DONALD TRUMP,
MACHİAVELLİ’İN AMERİKAN VERSİYONU
David Ignatius (Washington
Post gazetesi köşe yazarı, ödüllü gazeteci ve kitapları en çok satanlar
listesinde yer alan casusluk romanı yazarı)
Washington Post,
10.11.2016
Tercüme: Zahide
Tuba Kor
“Makyavelci”
siyasetçileri merhametsiz veya fırıldak olarak tanımlamak yaygındır. Ancak
ABD’de Machiavelli’in hayran olduğu özelliklerle tecessüm eden tıpkı Donald
Trump gibi seçilmiş başkanlara rastlamak çok nadirdir.
Trump’ın tartışmalı
özelliklerinin listesini alt alta yazdığınızda sinik Machiavelli’in kabadayı
lider olmak için hayati önemde gördüğü özelliklerin birçoğunu bulacaksınız.

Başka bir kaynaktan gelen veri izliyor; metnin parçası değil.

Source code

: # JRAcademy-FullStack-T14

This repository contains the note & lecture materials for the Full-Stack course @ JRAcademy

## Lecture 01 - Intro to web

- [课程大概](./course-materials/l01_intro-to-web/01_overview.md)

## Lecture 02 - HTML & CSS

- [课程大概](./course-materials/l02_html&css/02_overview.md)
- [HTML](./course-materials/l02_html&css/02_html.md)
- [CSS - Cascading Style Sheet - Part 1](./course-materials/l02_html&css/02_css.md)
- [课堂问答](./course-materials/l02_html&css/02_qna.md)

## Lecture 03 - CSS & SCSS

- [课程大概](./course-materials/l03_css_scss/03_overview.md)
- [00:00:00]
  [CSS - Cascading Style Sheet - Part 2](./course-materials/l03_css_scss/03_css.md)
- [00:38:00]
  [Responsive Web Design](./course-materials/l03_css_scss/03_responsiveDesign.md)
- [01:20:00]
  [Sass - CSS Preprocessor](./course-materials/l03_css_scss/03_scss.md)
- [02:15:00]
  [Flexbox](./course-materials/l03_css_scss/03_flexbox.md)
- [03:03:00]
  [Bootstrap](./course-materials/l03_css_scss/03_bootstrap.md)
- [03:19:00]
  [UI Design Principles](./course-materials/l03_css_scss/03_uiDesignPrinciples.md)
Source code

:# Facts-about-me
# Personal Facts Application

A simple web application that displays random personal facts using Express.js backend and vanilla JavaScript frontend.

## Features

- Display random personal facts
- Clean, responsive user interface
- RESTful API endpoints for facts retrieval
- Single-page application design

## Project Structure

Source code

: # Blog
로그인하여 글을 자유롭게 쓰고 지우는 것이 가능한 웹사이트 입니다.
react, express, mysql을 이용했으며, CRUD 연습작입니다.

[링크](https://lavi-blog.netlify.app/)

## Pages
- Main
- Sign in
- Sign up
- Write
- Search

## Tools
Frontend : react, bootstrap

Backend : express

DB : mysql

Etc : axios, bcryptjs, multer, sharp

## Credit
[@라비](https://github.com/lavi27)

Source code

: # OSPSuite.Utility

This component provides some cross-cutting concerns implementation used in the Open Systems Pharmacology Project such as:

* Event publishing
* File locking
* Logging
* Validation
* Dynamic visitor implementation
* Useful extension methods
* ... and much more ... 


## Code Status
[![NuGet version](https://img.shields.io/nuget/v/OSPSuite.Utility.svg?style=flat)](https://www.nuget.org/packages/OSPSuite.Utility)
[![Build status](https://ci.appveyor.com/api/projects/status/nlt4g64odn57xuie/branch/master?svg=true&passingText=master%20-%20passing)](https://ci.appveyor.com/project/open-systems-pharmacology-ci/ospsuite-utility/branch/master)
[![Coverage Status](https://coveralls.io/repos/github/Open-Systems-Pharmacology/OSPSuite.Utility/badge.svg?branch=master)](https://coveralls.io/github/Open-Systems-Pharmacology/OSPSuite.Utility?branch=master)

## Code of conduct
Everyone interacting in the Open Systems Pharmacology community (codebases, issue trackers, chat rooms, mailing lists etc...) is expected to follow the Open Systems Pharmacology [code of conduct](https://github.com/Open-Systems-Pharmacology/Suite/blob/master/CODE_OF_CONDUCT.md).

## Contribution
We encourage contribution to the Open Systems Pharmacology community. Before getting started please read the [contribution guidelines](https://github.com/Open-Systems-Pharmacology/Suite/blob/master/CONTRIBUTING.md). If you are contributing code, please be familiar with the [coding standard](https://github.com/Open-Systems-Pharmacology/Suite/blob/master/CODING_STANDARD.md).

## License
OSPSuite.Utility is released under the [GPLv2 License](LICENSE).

Trump bir yalancı olabilir, tıpkı Floransalı filozofun yalanın zaman zaman
liderliğin zaruri bir parçası olduğuna inandığı gibi. Trump bir kabadayı
olabilir, tıpkı Machiavelli’in öve öve bitiremediği bazı İtalyan hükümdarlar
gibi. (...)
Trump’ın
Machiavelli’in 16. yüzyılın asabi, sürekli savaşan devletlerinde zaruri
addettiği özellikleri gösterdiğini söylemek onu modern bir lider saymamak
demektir. Hiç kimse 21. yüzyıl demokrasisini neo-feodal bir diktatörün
yönetmesini istemez diye düşünebilirsiniz. Ancak salı günü Amerikan halkı,
muhtemelen Machiavelli’in bir “erdem” addettiği “güç” kavramını paylaştığı için
Trump’ı başkan seçti.
Machiavelli’e olan
ilgim sıradışı bir şekilde gelişti: Machiavelli hakkında bir opera metni
yazdım; Mohammed Fairouz’un da bestesini yaptığı bu operanın önümüzdeki mart
ayında Amsterdam’daki Flemenk Milli Operası’nda galası yapılacak.
Bu süreçte
keşfettiğim şey şu: Machiavelli döneminin “siyasi doğruculuğu”yla [Z.T.K. yani
belli kesimleri rencide etmemeye özen gösteren üslupla] dalga geçiyor.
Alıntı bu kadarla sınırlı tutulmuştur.